In order to claim a deduction of more than $500 for donating a motor vehicle (car, motorcycle, boat, or airplane) to charity, you must attach Copy B of the IRS Form 1098-C, which has been provided by the charity, to the Form 8283 that is included in your 1040.

The Form 1098-C will include the name and Taxpayer Identification Number of the charity to whom the car has been donated, the vehicle identification number of the auto, and the date of contribution. Form 1098-C must be issued within 30 days of either the date of the contribution or the date of the disposition of the vehicle by the charity.

If you donate a car to charity that is worth more than $500 make sure to get Copy B of Form 1098-C from the charity before the end of the year. If you have not received it by the middle of December you should call the charity and ask for it. The charity can give you a statement in lieu of Form 1098-C as long as it contains all the necessary information discussed below.

It is possible that you donate a car to charity late in the year and the car is not sold by the charity at auction until the next calendar year. Just note that if you want to claim a deduction of more than $500.00 for the car you must have a Form 1098-C to include with the mailing of your 2009 Form 1040.

Besides the items listed above, additional information will be included on the Form 1098-C depending on what the charity does with the donated car.

(1) If the charity sells the car without significant interim use or material improvement, the Form 1098-C will include the date the vehicle was sold by the charity, certification that the sale was an "arm's length" transaction among unrelated parties, and the gross proceeds from the sale. Your tax deduction is limited to the gross proceeds from the sale.

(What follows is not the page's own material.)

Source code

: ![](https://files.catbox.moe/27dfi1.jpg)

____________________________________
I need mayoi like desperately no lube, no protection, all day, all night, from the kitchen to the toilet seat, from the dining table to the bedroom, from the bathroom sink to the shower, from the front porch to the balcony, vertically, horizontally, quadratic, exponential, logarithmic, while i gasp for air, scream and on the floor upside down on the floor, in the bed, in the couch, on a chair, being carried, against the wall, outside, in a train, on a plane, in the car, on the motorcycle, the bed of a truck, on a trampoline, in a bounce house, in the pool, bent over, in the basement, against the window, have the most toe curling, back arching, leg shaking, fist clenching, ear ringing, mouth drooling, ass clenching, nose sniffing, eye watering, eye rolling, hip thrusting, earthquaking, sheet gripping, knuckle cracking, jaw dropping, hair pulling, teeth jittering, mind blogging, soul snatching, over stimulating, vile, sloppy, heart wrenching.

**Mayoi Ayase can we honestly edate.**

(2) If the charity intends to temporarily or permanently use the car in its operations, or intends to make "material" improvements to the vehicle before selling it, the Form 1098-C will include a certification and description of either the significant interim use and intended duration of such use or the intended material improvement and a certification that the vehicle will not be sold before such use or improvement is completed.

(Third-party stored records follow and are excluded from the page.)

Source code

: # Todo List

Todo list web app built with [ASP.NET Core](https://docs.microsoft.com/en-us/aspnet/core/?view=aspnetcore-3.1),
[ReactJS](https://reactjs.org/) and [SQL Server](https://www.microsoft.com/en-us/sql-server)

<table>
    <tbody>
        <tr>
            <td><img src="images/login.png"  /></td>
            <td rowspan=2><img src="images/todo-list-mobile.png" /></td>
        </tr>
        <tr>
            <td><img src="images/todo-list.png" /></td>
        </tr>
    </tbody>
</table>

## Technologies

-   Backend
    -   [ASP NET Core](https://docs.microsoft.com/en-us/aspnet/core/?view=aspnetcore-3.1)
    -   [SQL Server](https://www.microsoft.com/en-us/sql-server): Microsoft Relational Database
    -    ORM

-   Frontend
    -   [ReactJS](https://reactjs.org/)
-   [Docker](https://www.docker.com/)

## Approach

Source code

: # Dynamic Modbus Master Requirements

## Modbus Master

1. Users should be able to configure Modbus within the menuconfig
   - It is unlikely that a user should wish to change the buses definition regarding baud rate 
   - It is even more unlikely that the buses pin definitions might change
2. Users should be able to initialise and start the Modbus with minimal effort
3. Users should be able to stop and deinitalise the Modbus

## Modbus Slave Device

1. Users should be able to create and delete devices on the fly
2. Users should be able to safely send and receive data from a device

(3) If the charity intends to sell the car to a "needy" individual at a price that is significantly below "fair market value", or give the car to such an individual, the Form 1098-C will include a certification that the charity will make such a sale or transfer of the vehicle, and that the sale or transfer will be in direct furtherance of the organization's charitable purpose of relieving the poor and distressed or the underprivileged who are in need of a means of transportation.

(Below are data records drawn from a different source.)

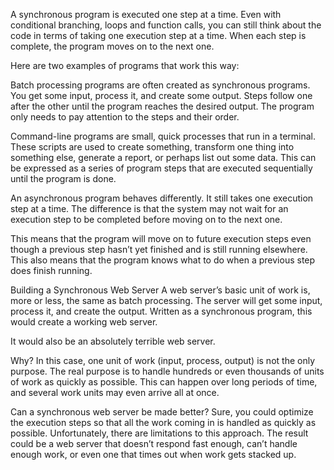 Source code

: A synchronous program is executed one step at a time. Even with conditional branching, loops and function calls, you can still think about the code in terms of taking one execution step at a time. When each step is complete, the program moves on to the next one.

Here are two examples of programs that work this way:

Batch processing programs are often created as synchronous programs. You get some input, process it, and create some output. Steps follow one after the other until the program reaches the desired output. The program only needs to pay attention to the steps and their order.

Command-line programs are small, quick processes that run in a terminal. These scripts are used to create something, transform one thing into something else, generate a report, or perhaps list out some data. This can be expressed as a series of program steps that are executed sequentially until the program is done.

An asynchronous program behaves differently. It still takes one execution step at a time. The difference is that the system may not wait for an execution step to be completed before moving on to the next one.

This means that the program will move on to future execution steps even though a previous step hasn’t yet finished and is still running elsewhere. This also means that the program knows what to do when a previous step does finish running.

Building a Synchronous Web Server
A web server’s basic unit of work is, more or less, the same as batch processing. The server will get some input, process it, and create the output. Written as a synchronous program, this would create a working web server.

It would also be an absolutely terrible web server.

Why? In this case, one unit of work (input, process, output) is not the only purpose. The real purpose is to handle hundreds or even thousands of units of work as quickly as possible. This can happen over long periods of time, and several work units may even arrive all at once.

Can a synchronous web server be made better? Sure, you could optimize the execution steps so that all the work coming in is handled as quickly as possible. Unfortunately, there are limitations to this approach. The result could be a web server that doesn’t respond fast enough, can’t handle enough work, or even one that times out when work gets stacked up.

In situations (2) and (3) you can deduct the "fair market value" of the vehicle. You can use the "private party value" for the vehicle, adjusted for mileage and condition, as listed in the Kelly Blue Book or a similar established used vehicle pricing guide. If the fair market value is more than $5,000 you must obtain a formal appraisal, a copy of which must also be attached to your Form 8283. In these situations the charity will not provide a value - the taxpayer making the contribution must provide and substantiate the fair market value of the car donated.

To recap - in situation (1) the donee charity will tell you what you can deduct. In situations (2) and (3) the donor taxpayer must determine the amount of the deduction, subject to audit by the IRS.
Any questions?.


Real estate Toronto said...

Hello and thank you for your post, it was really interesting for me. I absolutely agree that it is always better to check everything with the professionals to avoid consequent problems or complications.

All the best,


Cars4Charities said...

You do have to itemize on your federal tax return in order to claim a deduction for a car donation. You are correct, it is always best to ask many questions before you donate a car to charity.

Aaron said...

I'm from the UK, any everytime I read an American article about tax deductions and especially car donation tax deduction I feel overwhelmed.. How do you manage to understand all those little regulations and rules?